In order to really be able to observe the state of our production Phoenix app, we need to be reporting on much more than just one endpoint’s request duration and count. We need to report information-rich metrics describing web requests across the app, database queries, the behavior and state of the Erlang VM, the behavior and state of any workers in our app, and more.
Instrumenting all of that by hand, by executing custom Telemetry events wherever we need them, will be tedious and time-consuming. On top of that, it will be a challenge to standardize event naming conventions, measurements, and metadata across the app.
In this post, we’ll examine Phoenix and Ecto’s out-of-the-box Telemetry events and use Telemetry.Metrics
to observe a wide-range of such events.
Achieving Observability with Phoenix and Ecto Telemetry Events
To achieve observability, we know we need to track things like:
-
Count and duration of all requests to all endpoints, with the ability to view this information broken down by things like:
- Route
- Response status
-
Count and duration of all Ecto queries, with the ability to view this information broken down by things like:
-
Query command (e.g.
SELECT
,UPDATE
) -
Table (e.g.
Users
)
-
Query command (e.g.
Luckily for us, pretty much all of these events are already being emitted by Phoenix and Ecto directly!
In the following tutorial, we will teach Telemetry.Metrics
to observe these out-of-the-box events and format the appropriate set of metrics, with information-rich tags, for each event.
A Note On Formatting Metrics
In our previous post, we used the TelemetryMetricsStatsd
reporting library to format metrics and send them to StatsD over UDP. We can configure this reporter with either the standard formatter or the DogStatsD formatter. The standard formatter constructs and emits metrics that are compatible with the Etsy implementation of StatsD. This implementation does not support tagging, so TelemetryMetricsStatsd
accommodates the tags we assign to metrics by including the tag values in the metric name.
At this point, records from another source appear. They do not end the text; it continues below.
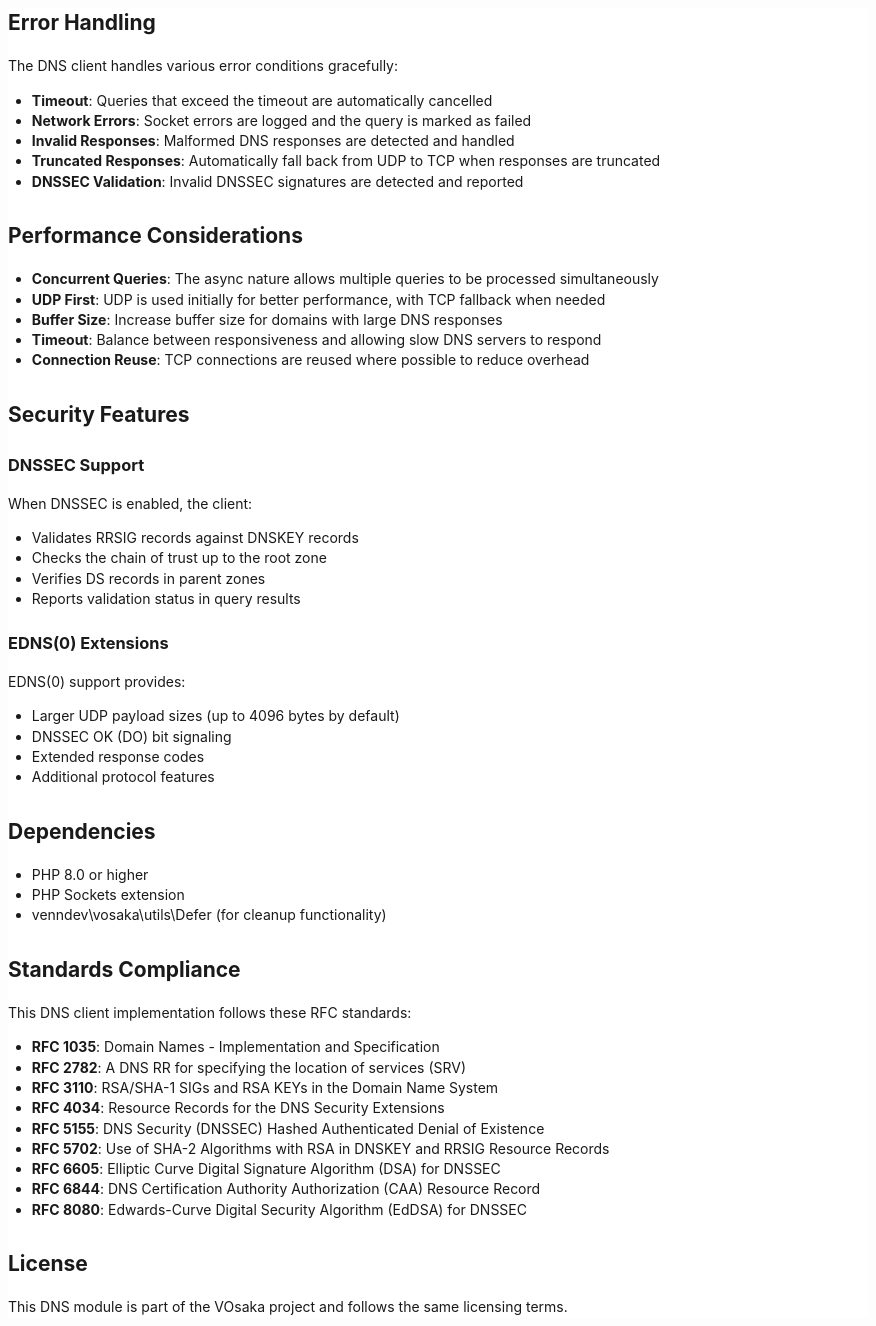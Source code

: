 ## Error Handling

The DNS client handles various error conditions gracefully:

- **Timeout**: Queries that exceed the timeout are automatically cancelled
- **Network Errors**: Socket errors are logged and the query is marked as failed
- **Invalid Responses**: Malformed DNS responses are detected and handled
- **Truncated Responses**: Automatically fall back from UDP to TCP when responses are truncated
- **DNSSEC Validation**: Invalid DNSSEC signatures are detected and reported

## Performance Considerations

- **Concurrent Queries**: The async nature allows multiple queries to be processed simultaneously
- **UDP First**: UDP is used initially for better performance, with TCP fallback when needed
- **Buffer Size**: Increase buffer size for domains with large DNS responses
- **Timeout**: Balance between responsiveness and allowing slow DNS servers to respond
- **Connection Reuse**: TCP connections are reused where possible to reduce overhead

## Security Features

### DNSSEC Support

When DNSSEC is enabled, the client:
- Validates RRSIG records against DNSKEY records
- Checks the chain of trust up to the root zone
- Verifies DS records in parent zones
- Reports validation status in query results

### EDNS(0) Extensions

EDNS(0) support provides:
- Larger UDP payload sizes (up to 4096 bytes by default)
- DNSSEC OK (DO) bit signaling
- Extended response codes
- Additional protocol features

## Dependencies

- PHP 8.0 or higher
- PHP Sockets extension
- venndev\vosaka\utils\Defer (for cleanup functionality)

## Standards Compliance

This DNS client implementation follows these RFC standards:

- **RFC 1035**: Domain Names - Implementation and Specification
- **RFC 2782**: A DNS RR for specifying the location of services (SRV)
- **RFC 3110**: RSA/SHA-1 SIGs and RSA KEYs in the Domain Name System
- **RFC 4034**: Resource Records for the DNS Security Extensions
- **RFC 5155**: DNS Security (DNSSEC) Hashed Authenticated Denial of Existence
- **RFC 5702**: Use of SHA-2 Algorithms with RSA in DNSKEY and RRSIG Resource Records
- **RFC 6605**: Elliptic Curve Digital Signature Algorithm (DSA) for DNSSEC
- **RFC 6844**: DNS Certification Authority Authorization (CAA) Resource Record
- **RFC 8080**: Edwards-Curve Digital Security Algorithm (EdDSA) for DNSSEC

## License

This DNS module is part of the VOsaka project and follows the same licensing terms.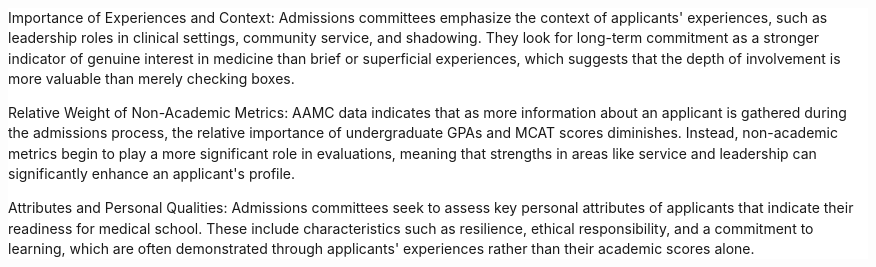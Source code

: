 Importance of Experiences and Context: Admissions committees emphasize the context of applicants' experiences, such as leadership roles in clinical settings, community service, and shadowing. They look for long-term commitment as a stronger indicator of genuine interest in medicine than brief or superficial experiences, which suggests that the depth of involvement is more valuable than merely checking boxes.

Relative Weight of Non-Academic Metrics: AAMC data indicates that as more information about an applicant is gathered during the admissions process, the relative importance of undergraduate GPAs and MCAT scores diminishes. Instead, non-academic metrics begin to play a more significant role in evaluations, meaning that strengths in areas like service and leadership can significantly enhance an applicant's profile.

Attributes and Personal Qualities: Admissions committees seek to assess key personal attributes of applicants that indicate their readiness for medical school. These include characteristics such as resilience, ethical responsibility, and a commitment to learning, which are often demonstrated through applicants' experiences rather than their academic scores alone.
For example, if we specify the following counter metric:
counter(
"phoenix.request",
tags: [:request_path]
)
And execute a Telemetry event where the conn
we pass in for the metadata argument contains %{request_path: "/register/new"}
, then TelemetryMetricsStatsd
will construct a metric:
"phoenix.request.-register-new"
What if we ultimately want to send StatsD metrics to Datadog, which does support metric tagging? In that case, we can configure the TelemetryMetricsStatsd
reporter to use the DogStatsD formatter, which would emit the following counter metric for the above event, including tags:
"phoenix.request:1|c|#request_path:/register/new"
For the purposes of this tutorial, we’ll use the DogStatsD formatter to make it easy to read and understand the metrics and tags that we are constructing and sending to StatsD.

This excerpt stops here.